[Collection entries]
•••

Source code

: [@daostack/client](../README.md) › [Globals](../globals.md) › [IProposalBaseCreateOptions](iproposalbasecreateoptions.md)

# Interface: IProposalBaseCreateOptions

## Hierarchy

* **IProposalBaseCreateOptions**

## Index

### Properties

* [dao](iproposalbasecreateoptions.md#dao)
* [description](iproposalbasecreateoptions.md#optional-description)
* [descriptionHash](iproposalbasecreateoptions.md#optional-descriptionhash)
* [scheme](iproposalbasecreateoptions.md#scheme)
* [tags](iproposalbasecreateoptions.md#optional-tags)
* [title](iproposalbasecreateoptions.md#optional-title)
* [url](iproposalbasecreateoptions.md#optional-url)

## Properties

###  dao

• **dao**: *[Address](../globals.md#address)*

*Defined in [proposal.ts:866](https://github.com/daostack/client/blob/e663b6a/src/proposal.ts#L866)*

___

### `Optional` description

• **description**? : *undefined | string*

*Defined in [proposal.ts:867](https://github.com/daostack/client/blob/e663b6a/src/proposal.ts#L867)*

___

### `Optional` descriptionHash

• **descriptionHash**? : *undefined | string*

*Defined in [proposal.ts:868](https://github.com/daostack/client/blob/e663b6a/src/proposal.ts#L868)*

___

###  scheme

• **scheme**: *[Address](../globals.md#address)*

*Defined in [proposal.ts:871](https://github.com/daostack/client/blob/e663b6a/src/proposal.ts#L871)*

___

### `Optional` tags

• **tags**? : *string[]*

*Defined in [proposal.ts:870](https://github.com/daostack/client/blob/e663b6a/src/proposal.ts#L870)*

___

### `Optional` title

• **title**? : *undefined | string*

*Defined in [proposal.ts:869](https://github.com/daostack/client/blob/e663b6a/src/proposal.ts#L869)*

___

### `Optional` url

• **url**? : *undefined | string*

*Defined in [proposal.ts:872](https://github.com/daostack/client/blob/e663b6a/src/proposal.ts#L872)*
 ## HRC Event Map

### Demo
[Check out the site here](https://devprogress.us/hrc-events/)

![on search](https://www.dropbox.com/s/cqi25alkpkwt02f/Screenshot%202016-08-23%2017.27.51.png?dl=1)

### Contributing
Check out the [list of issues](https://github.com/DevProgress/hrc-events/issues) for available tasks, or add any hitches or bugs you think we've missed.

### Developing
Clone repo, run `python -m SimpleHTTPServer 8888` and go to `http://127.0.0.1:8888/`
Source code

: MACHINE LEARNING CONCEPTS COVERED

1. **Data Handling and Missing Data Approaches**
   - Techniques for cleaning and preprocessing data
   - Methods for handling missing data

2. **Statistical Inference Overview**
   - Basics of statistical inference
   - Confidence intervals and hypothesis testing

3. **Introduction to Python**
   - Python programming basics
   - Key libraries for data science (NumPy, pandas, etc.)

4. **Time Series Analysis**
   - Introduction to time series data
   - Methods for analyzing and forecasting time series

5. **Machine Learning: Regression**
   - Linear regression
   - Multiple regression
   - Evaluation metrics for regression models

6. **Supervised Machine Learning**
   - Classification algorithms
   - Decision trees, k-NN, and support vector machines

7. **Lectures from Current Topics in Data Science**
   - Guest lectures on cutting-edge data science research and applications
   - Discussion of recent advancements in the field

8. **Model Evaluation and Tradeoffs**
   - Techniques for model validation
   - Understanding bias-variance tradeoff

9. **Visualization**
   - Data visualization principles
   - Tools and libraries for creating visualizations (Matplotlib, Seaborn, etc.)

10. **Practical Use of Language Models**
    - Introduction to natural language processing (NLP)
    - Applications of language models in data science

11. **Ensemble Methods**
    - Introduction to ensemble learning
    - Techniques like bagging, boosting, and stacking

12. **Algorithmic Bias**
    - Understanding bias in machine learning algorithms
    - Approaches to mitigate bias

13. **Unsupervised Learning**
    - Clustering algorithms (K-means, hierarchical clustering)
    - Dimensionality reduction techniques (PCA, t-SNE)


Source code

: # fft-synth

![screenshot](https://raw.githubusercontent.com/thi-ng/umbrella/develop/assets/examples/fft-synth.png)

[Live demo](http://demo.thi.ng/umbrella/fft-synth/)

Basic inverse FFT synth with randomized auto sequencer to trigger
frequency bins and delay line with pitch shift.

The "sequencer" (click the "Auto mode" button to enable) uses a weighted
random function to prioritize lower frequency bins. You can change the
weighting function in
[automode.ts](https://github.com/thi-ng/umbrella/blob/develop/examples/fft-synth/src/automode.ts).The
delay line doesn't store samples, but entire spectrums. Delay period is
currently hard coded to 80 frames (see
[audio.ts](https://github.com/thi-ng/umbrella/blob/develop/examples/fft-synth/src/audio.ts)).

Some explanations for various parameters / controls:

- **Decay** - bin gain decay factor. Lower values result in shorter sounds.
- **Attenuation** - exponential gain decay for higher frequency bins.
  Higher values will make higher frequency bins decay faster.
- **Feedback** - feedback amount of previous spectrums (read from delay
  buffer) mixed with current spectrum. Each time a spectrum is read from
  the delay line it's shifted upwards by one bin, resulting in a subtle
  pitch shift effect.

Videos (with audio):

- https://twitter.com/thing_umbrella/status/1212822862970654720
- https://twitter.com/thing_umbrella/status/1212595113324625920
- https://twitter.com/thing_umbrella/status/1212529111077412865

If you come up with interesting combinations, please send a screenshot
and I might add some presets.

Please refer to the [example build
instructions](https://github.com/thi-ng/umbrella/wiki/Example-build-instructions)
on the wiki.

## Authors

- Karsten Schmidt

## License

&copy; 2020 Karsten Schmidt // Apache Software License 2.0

•••

▶ Prompt
All of the entries above, written out exactly, make up the reply.

▶ Written response
Source code

: [@daostack/client](../README.md) › [Globals](../globals.md) › [IProposalBaseCreateOptions](iproposalbasecreateoptions.md)

# Interface: IProposalBaseCreateOptions

## Hierarchy

* **IProposalBaseCreateOptions**

## Index

### Properties

* [dao](iproposalbasecreateoptions.md#dao)
* [description](iproposalbasecreateoptions.md#optional-description)
* [descriptionHash](iproposalbasecreateoptions.md#optional-descriptionhash)
* [scheme](iproposalbasecreateoptions.md#scheme)
* [tags](iproposalbasecreateoptions.md#optional-tags)
* [title](iproposalbasecreateoptions.md#optional-title)
* [url](iproposalbasecreateoptions.md#optional-url)

## Properties

###  dao

• **dao**: *[Address](../globals.md#address)*

*Defined in [proposal.ts:866](https://github.com/daostack/client/blob/e663b6a/src/proposal.ts#L866)*

___

### `Optional` description

• **description**? : *undefined | string*

*Defined in [proposal.ts:867](https://github.com/daostack/client/blob/e663b6a/src/proposal.ts#L867)*

___

### `Optional` descriptionHash

• **descriptionHash**? : *undefined | string*

*Defined in [proposal.ts:868](https://github.com/daostack/client/blob/e663b6a/src/proposal.ts#L868)*

___

###  scheme

• **scheme**: *[Address](../globals.md#address)*

*Defined in [proposal.ts:871](https://github.com/daostack/client/blob/e663b6a/src/proposal.ts#L871)*

___

### `Optional` tags

• **tags**? : *string[]*

*Defined in [proposal.ts:870](https://github.com/daostack/client/blob/e663b6a/src/proposal.ts#L870)*

___

### `Optional` title

• **title**? : *undefined | string*

*Defined in [proposal.ts:869](https://github.com/daostack/client/blob/e663b6a/src/proposal.ts#L869)*

___

### `Optional` url

• **url**? : *undefined | string*

*Defined in [proposal.ts:872](https://github.com/daostack/client/blob/e663b6a/src/proposal.ts#L872)*
 ## HRC Event Map

### Demo
[Check out the site here](https://devprogress.us/hrc-events/)

![on search](https://www.dropbox.com/s/cqi25alkpkwt02f/Screenshot%202016-08-23%2017.27.51.png?dl=1)

### Contributing
Check out the [list of issues](https://github.com/DevProgress/hrc-events/issues) for available tasks, or add any hitches or bugs you think we've missed.

### Developing
Clone repo, run `python -m SimpleHTTPServer 8888` and go to `http://127.0.0.1:8888/`
Source code

: MACHINE LEARNING CONCEPTS COVERED

1. **Data Handling and Missing Data Approaches**
   - Techniques for cleaning and preprocessing data
   - Methods for handling missing data

2. **Statistical Inference Overview**
   - Basics of statistical inference
   - Confidence intervals and hypothesis testing

3. **Introduction to Python**
   - Python programming basics
   - Key libraries for data science (NumPy, pandas, etc.)

4. **Time Series Analysis**
   - Introduction to time series data
   - Methods for analyzing and forecasting time series

5. **Machine Learning: Regression**
   - Linear regression
   - Multiple regression
   - Evaluation metrics for regression models

6. **Supervised Machine Learning**
   - Classification algorithms
   - Decision trees, k-NN, and support vector machines

7. **Lectures from Current Topics in Data Science**
   - Guest lectures on cutting-edge data science research and applications
   - Discussion of recent advancements in the field

8. **Model Evaluation and Tradeoffs**
   - Techniques for model validation
   - Understanding bias-variance tradeoff

9. **Visualization**
   - Data visualization principles
   - Tools and libraries for creating visualizations (Matplotlib, Seaborn, etc.)

10. **Practical Use of Language Models**
    - Introduction to natural language processing (NLP)
    - Applications of language models in data science

11. **Ensemble Methods**
    - Introduction to ensemble learning
    - Techniques like bagging, boosting, and stacking

12. **Algorithmic Bias**
    - Understanding bias in machine learning algorithms
    - Approaches to mitigate bias

13. **Unsupervised Learning**
    - Clustering algorithms (K-means, hierarchical clustering)
    - Dimensionality reduction techniques (PCA, t-SNE)


Source code

: # fft-synth

![screenshot](https://raw.githubusercontent.com/thi-ng/umbrella/develop/assets/examples/fft-synth.png)

[Live demo](http://demo.thi.ng/umbrella/fft-synth/)

Basic inverse FFT synth with randomized auto sequencer to trigger
frequency bins and delay line with pitch shift.

The "sequencer" (click the "Auto mode" button to enable) uses a weighted
random function to prioritize lower frequency bins. You can change the
weighting function in
[automode.ts](https://github.com/thi-ng/umbrella/blob/develop/examples/fft-synth/src/automode.ts).The
delay line doesn't store samples, but entire spectrums. Delay period is
currently hard coded to 80 frames (see
[audio.ts](https://github.com/thi-ng/umbrella/blob/develop/examples/fft-synth/src/audio.ts)).

Some explanations for various parameters / controls:

- **Decay** - bin gain decay factor. Lower values result in shorter sounds.
- **Attenuation** - exponential gain decay for higher frequency bins.
  Higher values will make higher frequency bins decay faster.
- **Feedback** - feedback amount of previous spectrums (read from delay
  buffer) mixed with current spectrum. Each time a spectrum is read from
  the delay line it's shifted upwards by one bin, resulting in a subtle
  pitch shift effect.

Videos (with audio):

- https://twitter.com/thing_umbrella/status/1212822862970654720
- https://twitter.com/thing_umbrella/status/1212595113324625920
- https://twitter.com/thing_umbrella/status/1212529111077412865

If you come up with interesting combinations, please send a screenshot
and I might add some presets.

Please refer to the [example build
instructions](https://github.com/thi-ng/umbrella/wiki/Example-build-instructions)
on the wiki.

## Authors

- Karsten Schmidt

## License

&copy; 2020 Karsten Schmidt // Apache Software License 2.0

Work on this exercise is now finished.